[Stored data]

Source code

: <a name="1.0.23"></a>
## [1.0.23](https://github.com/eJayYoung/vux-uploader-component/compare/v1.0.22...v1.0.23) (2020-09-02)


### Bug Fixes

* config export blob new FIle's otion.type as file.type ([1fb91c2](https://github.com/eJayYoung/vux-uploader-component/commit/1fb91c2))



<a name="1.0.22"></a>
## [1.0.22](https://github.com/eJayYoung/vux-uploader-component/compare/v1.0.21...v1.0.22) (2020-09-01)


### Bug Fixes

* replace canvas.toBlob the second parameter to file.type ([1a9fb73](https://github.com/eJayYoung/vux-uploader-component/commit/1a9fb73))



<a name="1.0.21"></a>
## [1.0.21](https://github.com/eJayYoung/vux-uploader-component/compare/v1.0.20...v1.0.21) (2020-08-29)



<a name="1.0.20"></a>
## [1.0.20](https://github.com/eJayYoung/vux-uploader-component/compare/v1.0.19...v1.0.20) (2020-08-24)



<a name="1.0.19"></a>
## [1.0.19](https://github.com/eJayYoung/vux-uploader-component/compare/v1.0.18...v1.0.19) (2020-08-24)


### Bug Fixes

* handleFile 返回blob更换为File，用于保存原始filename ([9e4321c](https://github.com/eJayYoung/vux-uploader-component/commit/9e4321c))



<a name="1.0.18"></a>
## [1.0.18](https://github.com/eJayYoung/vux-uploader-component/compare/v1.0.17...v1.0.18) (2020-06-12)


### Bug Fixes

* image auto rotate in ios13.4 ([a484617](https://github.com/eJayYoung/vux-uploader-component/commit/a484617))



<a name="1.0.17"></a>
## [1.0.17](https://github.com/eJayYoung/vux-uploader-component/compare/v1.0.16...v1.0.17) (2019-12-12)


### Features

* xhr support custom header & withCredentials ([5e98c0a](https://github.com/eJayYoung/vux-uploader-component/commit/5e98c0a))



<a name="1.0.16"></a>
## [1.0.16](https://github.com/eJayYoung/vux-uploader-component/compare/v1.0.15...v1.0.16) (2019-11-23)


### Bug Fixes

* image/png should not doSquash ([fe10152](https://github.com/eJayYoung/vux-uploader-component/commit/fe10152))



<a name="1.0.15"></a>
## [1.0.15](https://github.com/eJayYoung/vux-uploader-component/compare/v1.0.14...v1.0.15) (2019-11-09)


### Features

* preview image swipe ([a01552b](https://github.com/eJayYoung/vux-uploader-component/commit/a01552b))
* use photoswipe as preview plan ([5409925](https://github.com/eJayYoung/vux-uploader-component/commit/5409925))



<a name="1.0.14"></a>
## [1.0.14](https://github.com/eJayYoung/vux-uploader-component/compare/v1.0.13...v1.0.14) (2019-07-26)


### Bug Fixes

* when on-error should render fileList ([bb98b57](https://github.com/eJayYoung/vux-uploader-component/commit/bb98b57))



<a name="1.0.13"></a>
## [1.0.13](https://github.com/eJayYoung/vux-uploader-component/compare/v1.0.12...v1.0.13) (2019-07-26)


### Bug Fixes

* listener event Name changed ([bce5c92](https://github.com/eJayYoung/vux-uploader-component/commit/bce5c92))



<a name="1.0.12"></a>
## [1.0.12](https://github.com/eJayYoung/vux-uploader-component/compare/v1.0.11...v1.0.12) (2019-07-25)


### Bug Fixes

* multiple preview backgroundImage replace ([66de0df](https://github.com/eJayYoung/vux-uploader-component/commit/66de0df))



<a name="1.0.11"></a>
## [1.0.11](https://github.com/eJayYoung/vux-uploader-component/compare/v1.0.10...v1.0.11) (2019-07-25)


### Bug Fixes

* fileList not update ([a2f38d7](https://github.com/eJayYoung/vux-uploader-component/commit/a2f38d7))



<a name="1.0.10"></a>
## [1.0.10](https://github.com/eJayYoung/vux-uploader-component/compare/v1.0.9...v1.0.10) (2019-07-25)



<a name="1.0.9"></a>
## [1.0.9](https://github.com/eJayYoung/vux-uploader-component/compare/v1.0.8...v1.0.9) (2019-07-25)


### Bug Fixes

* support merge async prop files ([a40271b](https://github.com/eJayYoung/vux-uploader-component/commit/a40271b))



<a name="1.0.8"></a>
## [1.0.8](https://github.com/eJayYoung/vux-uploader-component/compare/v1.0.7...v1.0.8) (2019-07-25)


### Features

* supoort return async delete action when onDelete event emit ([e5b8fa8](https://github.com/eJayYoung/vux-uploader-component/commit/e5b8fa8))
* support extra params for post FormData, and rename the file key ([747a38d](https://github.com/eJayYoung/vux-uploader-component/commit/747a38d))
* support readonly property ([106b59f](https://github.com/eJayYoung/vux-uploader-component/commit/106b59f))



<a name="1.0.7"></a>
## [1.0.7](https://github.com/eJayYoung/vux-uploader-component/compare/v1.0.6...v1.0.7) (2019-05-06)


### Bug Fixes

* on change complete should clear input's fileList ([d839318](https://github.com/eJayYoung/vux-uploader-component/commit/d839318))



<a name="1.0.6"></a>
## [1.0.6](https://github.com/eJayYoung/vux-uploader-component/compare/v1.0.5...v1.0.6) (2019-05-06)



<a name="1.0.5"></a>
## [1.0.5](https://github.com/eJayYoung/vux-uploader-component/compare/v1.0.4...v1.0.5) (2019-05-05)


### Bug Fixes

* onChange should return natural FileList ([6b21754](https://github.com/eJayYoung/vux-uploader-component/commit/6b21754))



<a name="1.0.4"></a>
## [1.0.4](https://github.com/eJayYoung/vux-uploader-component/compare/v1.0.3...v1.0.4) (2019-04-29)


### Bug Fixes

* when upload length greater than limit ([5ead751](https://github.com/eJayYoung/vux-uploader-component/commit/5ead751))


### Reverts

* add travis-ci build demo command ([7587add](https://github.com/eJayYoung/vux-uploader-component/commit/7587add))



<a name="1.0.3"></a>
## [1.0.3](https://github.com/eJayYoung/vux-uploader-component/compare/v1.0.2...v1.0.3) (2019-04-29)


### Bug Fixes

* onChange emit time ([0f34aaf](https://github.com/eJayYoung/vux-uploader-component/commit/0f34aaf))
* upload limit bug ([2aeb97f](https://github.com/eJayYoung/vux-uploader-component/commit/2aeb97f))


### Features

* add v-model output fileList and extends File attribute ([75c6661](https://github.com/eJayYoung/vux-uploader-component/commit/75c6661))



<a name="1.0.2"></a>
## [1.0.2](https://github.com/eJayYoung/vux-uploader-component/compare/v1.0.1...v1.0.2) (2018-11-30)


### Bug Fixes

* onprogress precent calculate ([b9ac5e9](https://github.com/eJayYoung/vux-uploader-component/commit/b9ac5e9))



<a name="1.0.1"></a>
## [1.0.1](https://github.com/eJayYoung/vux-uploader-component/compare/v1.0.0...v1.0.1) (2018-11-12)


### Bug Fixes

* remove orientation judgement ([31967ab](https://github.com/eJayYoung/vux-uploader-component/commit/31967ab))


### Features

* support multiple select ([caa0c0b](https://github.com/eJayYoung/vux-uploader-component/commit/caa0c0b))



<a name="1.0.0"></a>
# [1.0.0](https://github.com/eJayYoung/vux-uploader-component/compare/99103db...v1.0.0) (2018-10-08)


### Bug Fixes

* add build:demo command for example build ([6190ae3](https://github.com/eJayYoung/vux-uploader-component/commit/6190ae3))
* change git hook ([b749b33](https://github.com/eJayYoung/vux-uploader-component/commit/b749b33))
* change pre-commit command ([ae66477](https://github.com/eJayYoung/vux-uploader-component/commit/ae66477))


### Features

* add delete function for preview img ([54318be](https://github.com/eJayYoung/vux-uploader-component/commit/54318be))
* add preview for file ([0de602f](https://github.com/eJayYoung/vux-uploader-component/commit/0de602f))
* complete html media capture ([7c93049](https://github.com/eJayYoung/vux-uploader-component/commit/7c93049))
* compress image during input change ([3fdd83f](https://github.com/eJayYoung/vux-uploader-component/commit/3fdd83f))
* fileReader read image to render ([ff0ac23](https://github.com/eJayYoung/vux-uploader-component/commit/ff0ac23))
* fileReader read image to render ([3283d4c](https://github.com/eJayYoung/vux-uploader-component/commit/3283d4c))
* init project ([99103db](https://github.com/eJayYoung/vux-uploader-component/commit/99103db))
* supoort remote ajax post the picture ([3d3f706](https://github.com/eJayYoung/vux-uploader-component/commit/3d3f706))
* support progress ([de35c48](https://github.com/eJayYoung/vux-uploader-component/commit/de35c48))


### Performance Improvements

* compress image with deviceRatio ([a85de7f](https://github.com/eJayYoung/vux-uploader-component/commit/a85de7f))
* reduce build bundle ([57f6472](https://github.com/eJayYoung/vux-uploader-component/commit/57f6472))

Brief
Where a line of the records includes "post", copy it.

Output of the exercise
* support extra params for post FormData, and rename the file key ([747a38d](https://github.com/eJayYoung/vux-uploader-component/commit/747a38d))
* supoort remote ajax post the picture ([3d3f706](https://github.com/eJayYoung/vux-uploader-component/commit/3d3f706))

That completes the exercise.